Labor Pains: Because Being in a Union can be Painful

Transparency: Who Needs It?

Bigwigs past and present from the Department of Labor are coming out against a proposal from Congress that would cut the budget of the Department’s Office of Labor-Management Standards, the sole agency in the department charged with protecting union members against union leaders. It’s the transparency required by OLMS that makes the Union Facts database of union expenditures (including salaries and political spending) possible.
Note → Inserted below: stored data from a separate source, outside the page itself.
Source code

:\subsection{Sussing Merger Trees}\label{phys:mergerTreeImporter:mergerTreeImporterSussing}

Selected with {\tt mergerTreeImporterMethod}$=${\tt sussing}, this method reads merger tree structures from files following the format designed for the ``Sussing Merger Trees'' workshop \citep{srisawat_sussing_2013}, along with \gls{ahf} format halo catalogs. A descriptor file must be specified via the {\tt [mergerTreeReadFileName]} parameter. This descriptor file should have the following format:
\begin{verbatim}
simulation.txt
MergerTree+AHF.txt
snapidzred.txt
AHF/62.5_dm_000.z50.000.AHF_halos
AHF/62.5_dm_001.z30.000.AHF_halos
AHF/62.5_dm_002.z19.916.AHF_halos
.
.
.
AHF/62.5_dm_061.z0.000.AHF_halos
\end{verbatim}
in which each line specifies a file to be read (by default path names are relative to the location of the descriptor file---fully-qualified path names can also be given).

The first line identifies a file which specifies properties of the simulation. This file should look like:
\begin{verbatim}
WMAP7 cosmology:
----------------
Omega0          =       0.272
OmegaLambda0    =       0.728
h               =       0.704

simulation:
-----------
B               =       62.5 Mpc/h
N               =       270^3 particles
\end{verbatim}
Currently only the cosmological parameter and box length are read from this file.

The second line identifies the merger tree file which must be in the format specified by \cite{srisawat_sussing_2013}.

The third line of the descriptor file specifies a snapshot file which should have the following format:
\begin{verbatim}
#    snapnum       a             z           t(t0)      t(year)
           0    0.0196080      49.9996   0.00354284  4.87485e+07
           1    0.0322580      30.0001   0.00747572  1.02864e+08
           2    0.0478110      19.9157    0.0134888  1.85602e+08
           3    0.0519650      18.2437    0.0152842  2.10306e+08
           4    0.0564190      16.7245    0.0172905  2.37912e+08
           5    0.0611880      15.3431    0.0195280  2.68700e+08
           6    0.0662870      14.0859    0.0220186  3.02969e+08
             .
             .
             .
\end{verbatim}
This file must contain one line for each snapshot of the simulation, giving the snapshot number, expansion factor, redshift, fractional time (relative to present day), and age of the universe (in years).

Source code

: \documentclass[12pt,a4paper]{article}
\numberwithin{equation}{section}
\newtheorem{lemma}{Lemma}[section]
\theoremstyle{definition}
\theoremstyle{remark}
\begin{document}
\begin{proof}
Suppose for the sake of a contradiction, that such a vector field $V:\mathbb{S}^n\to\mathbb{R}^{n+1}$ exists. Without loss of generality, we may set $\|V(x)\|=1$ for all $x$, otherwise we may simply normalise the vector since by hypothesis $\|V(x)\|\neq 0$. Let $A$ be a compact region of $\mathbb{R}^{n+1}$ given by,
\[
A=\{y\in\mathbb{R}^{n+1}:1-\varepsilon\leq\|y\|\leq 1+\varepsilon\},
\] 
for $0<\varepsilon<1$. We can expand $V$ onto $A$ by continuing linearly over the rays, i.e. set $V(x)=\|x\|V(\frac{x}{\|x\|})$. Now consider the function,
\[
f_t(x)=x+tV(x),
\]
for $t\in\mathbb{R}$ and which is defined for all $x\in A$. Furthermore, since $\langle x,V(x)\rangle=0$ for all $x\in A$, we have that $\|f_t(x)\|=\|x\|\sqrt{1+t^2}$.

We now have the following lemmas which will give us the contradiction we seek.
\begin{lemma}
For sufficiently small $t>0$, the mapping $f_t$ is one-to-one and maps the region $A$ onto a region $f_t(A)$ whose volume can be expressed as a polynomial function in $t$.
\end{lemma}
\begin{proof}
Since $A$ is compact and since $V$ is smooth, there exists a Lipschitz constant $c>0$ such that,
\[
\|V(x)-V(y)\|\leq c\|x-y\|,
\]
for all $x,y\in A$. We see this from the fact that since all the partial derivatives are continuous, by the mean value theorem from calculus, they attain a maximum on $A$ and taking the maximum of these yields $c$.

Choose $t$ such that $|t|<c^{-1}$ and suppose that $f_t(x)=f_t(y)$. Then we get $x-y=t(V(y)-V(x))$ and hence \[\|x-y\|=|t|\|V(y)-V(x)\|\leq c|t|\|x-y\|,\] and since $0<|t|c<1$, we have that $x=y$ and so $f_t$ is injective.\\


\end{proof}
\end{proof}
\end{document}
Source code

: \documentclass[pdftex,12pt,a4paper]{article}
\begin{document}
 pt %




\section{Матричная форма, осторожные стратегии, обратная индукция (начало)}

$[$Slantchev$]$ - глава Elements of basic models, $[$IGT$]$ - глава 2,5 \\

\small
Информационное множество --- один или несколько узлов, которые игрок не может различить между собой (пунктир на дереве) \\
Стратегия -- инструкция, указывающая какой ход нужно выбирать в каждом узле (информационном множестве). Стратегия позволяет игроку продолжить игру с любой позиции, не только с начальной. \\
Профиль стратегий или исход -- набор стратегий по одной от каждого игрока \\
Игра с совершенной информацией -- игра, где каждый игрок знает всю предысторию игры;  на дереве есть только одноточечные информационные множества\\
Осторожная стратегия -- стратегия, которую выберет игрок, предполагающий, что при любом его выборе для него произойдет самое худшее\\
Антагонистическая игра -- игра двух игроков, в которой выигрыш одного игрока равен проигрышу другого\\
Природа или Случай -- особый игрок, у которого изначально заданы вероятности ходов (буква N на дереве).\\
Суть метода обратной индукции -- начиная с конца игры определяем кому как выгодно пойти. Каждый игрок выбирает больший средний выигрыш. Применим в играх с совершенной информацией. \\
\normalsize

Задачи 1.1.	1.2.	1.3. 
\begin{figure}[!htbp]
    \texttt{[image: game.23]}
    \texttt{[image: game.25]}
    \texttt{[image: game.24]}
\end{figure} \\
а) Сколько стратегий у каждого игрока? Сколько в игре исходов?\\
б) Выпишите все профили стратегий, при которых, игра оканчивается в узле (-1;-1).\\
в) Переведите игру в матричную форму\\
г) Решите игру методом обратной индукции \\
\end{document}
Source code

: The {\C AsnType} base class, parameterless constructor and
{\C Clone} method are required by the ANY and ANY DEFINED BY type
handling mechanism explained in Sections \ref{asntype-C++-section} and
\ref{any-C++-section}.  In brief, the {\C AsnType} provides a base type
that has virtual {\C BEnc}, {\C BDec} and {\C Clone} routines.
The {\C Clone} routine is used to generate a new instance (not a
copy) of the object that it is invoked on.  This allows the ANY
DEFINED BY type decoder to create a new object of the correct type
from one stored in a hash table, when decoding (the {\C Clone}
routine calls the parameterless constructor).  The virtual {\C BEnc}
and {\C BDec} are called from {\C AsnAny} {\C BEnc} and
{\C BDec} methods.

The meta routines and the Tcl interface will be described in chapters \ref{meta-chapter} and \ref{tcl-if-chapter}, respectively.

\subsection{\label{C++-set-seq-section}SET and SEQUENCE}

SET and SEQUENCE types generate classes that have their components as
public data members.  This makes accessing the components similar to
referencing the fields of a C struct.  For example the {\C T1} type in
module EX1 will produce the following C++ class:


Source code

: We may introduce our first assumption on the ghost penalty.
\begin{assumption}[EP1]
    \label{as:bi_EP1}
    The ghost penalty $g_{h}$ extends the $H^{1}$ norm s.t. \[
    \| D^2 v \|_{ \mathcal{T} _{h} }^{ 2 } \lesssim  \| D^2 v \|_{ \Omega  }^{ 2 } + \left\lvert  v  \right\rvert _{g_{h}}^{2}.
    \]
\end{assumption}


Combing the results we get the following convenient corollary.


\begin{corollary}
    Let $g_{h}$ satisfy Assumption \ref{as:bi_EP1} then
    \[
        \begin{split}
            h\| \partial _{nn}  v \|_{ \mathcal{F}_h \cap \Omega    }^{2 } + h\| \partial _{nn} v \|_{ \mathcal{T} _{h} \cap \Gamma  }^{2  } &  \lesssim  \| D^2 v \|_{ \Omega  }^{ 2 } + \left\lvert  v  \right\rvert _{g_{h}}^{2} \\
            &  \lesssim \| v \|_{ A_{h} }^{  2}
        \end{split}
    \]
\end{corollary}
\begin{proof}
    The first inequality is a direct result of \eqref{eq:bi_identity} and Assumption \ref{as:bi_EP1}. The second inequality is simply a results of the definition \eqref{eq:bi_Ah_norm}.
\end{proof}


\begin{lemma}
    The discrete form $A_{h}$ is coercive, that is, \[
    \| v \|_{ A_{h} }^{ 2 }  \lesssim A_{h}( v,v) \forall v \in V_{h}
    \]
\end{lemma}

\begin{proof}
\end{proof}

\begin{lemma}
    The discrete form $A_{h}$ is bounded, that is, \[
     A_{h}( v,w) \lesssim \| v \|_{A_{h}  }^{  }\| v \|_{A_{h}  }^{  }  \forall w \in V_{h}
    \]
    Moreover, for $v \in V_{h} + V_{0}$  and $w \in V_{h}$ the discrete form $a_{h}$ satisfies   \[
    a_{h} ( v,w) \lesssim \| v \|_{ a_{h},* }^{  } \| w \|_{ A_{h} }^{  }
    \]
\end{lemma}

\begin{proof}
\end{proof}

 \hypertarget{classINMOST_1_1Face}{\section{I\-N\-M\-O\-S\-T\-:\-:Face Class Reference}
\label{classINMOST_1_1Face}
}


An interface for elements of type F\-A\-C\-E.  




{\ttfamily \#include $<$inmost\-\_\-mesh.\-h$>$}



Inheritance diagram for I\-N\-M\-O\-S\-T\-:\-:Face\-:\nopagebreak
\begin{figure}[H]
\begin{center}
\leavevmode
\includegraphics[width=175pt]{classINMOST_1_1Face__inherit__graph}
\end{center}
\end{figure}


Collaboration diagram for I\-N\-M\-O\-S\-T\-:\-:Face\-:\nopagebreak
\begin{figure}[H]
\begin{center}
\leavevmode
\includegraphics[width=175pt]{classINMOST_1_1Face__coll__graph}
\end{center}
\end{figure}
As Diana Furchtgott-Roth, former chief economist at DOL, wrote yesterday:

Although the president wants to increase the budget of OLMS by $9 million to $57 million, the Democrats’ bill would cut this appropriation by $2 million, or 4%, from the 2007 level of $48 million.In contrast, the Democrats who shaped the bill in the Appropriations Committee would increase spending for all other oversight offices in the Labor Department — including those monitoring mines, occupational safety, wages and overtime, and employee pensions …

It’s not that Congress is cutting OLMS as a sign of new-found frugality. The committee would give the Labor Department $935 million more than the president requested.

Earlier this week, Labor Secretary Elaine Chao wrote a little reminder to Americans of how little transparency actually costs:

The AFL-CIO claimed that it would cost unions “more than $1 billion” and the AFL-CIO alone would spend $1 million to comply. In fact, filling out the new disclosure form cost the AFL-CIO $54,150.Unions had $22 billion in assets in 2005 – riches built on the dues deducted from the paychecks of union members. Union members are entitled to know where their money is going. Congress is all for boosting the Securities and Exchange Commission’s budget so it can ride herd on businesses.

But OLMS – the unions’ equivalent of the SEC – is on the chopping block. Every other Department of Labor enforcement agency – all targeted at businesses – is getting a budget increase. Less than one-tenth of 1 percent of the department’s budget goes to OLMS, the one federal entity charged with protecting union members from corruption, and it is the one singled out for budget cuts.

UPDATE: The good guys lost this round.